▸ **Source information**:
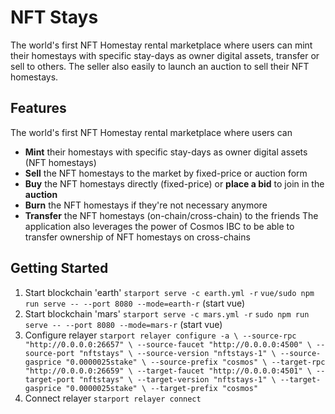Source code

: # NFT Stays
The world's first NFT Homestay rental marketplace where users can mint their homestays with specific stay-days as owner digital assets, transfer or sell to others. The seller also easily to launch an auction to sell their NFT homestays.

## Features
The world's first NFT Homestay rental marketplace where users can
- **Mint** their homestays with specific stay-days as owner digital assets (NFT homestays)
- **Sell** the NFT homestays to the market by fixed-price or auction form
- **Buy** the  NFT homestays directly (fixed-price) or **place a bid** to join in the **auction** 
- **Burn** the NFT homestays if they're not necessary anymore
- **Transfer** the  NFT homestays (on-chain/cross-chain) to the friends
The application also leverages the power of Cosmos IBC to be able to transfer ownership of NFT homestays on cross-chains

## Getting Started
1. Start blockchain 'earth' 
`starport serve -c earth.yml -r`
`vue/sudo npm run serve -- --port 8080 --mode=earth-r` (start vue)
2. Start blockchain 'mars'
`starport serve -c mars.yml -r`
`sudo npm run serve -- --port 8080 --mode=mars-r` (start vue)
3. Configure relayer
`starport relayer configure -a \
--source-rpc "http://0.0.0.0:26657" \
--source-faucet "http://0.0.0.0:4500" \
--source-port "nftstays" \
--source-version "nftstays-1" \
--source-gasprice "0.0000025stake" \
--source-prefix "cosmos" \
--target-rpc "http://0.0.0.0:26659" \
--target-faucet "http://0.0.0.0:4501" \
--target-port "nftstays" \
--target-version "nftstays-1" \
--target-gasprice "0.0000025stake" \
--target-prefix "cosmos"`
4. Connect relayer
`starport relayer connect`
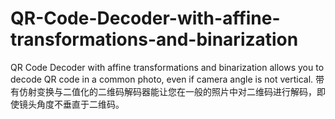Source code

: # QR-Code-Decoder-with-affine-transformations-and-binarization
QR Code Decoder with affine transformations and binarization allows you to decode QR code in a common photo, even if camera angle is not vertical.
带有仿射变换与二值化的二维码解码器能让您在一般的照片中对二维码进行解码，即使镜头角度不垂直于二维码。
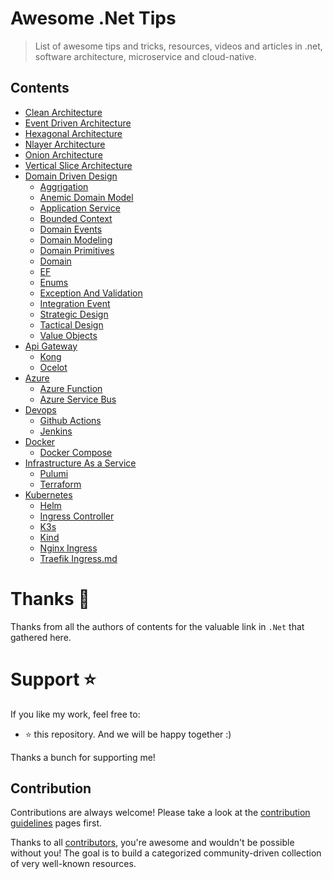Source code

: # Awesome .Net Tips

> List of awesome tips and tricks, resources, videos and articles in .net, software architecture, microservice and cloud-native.

## Contents

- [Clean Architecture](architectural-design/clean-architecture.md)
- [Event Driven Architecture](architectural-design/event-driven-architecture.md)
- [Hexagonal Architecture](architectural-design/hexagonal-architecture.md)
- [Nlayer Architecture](architectural-design/nlayer-architecture.md)
- [Onion Architecture](architectural-design/onion-architecture.md)
- [Vertical Slice Architecture](architectural-design/vertical-slice-architecture.md)
- [Domain Driven Design](domain-driven-design/domain-driven-design.md)
  - [Aggrigation](domain-driven-design/aggregation.md)
  - [Anemic Domain Model](domain-driven-design/anemic-domain-model.md)
  - [Application Service](domain-driven-design/application-service.md)
  - [Bounded Context](domain-driven-design/bounded-context.md)
  - [Domain Events](domain-driven-design/domain-events.md)
  - [Domain Modeling](domain-driven-design/domain-modeling.md)
  - [Domain Primitives](domain-driven-design/domain-primitives.md)
  - [Domain](domain-driven-design/domain.md)
  - [EF](domain-driven-design/ef.md)
  - [Enums](domain-driven-design/enums.md)
  - [Exception And Validation](domain-driven-design/exception-and-validation.md)
  - [Integration Event](domain-driven-design/integration-event.md)
  - [Strategic Design](domain-driven-design/strategic-design.md)
  - [Tactical Design](domain-driven-design/tactical-design.md)
  - [Value Objects](domain-driven-design/value-objects.md)
- [Api Gateway](api-gateway/api-gateway.md)
  - [Kong](api-gateway/kong.md)
  - [Ocelot](api-gateway/ocelot.md)
- [Azure](azure/azure.md)  
  - [Azure Function](azure/azure-function.md)
  - [Azure Service Bus](azure/azure-service-bus.md)
- [Devops](devops/azure-devops.md)
  - [Github Actions](devops/github-actions.md)  
  - [Jenkins](devops/jenkins.md)  
- [Docker](docker/docker.md)  
  - [Docker Compose](docker/docker-compose.md) 
- [Infrastructure As a Service](infrastructure-as-a-service/infrastructure-as-a-service.md) 
    - [Pulumi](infrastructure-as-a-service/pulumi.md) 
    - [Terraform](infrastructure-as-a-service/terraform.md) 
- [Kubernetes](kubernetes/kubernetes.md)    
  - [Helm](kubernetes/helm.md) 
  - [Ingress Controller](kubernetes/ingress-controller.md) 
  - [K3s](kubernetes/k3s.md) 
  - [Kind](kubernetes/kind.md) 
  - [Nginx Ingress](kubernetes/nginx-ingress.md) 
  - [Traefik Ingress.md](kubernetes/traefik-ingress.md) 
  
# Thanks :pray:
Thanks from all the authors of contents for the valuable link in `.Net` that gathered here.

# Support ⭐
If you like my work, feel free to:

- ⭐ this repository. And we will be happy together :)


Thanks a bunch for supporting me!

## Contribution

Contributions are always welcome! Please take a look at the [contribution guidelines](https://github.com/meysamhadeli/awesome-dotnet-tips/blob/main/contributing.md) pages first.

Thanks to all [contributors](https://github.com/meysamhadeli/awesome-dotnet-tips/graphs/contributors), you're awesome and wouldn't be possible without you! The goal is to build a categorized community-driven collection of very well-known resources.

▸ **Exercise details**:
Those lines from the one with "- [Kind](kubernetes/kind.md)" through the last line of the material above are to be retyped exactly, with nothing else.

▸ **Solution below**:
  - [Kind](kubernetes/kind.md) 
  - [Nginx Ingress](kubernetes/nginx-ingress.md) 
  - [Traefik Ingress.md](kubernetes/traefik-ingress.md) 
  
# Thanks :pray:
Thanks from all the authors of contents for the valuable link in `.Net` that gathered here.

# Support ⭐
If you like my work, feel free to:

- ⭐ this repository. And we will be happy together :)


Thanks a bunch for supporting me!

## Contribution

Contributions are always welcome! Please take a look at the [contribution guidelines](https://github.com/meysamhadeli/awesome-dotnet-tips/blob/main/contributing.md) pages first.

Thanks to all [contributors](https://github.com/meysamhadeli/awesome-dotnet-tips/graphs/contributors), you're awesome and wouldn't be possible without you! The goal is to build a categorized community-driven collection of very well-known resources.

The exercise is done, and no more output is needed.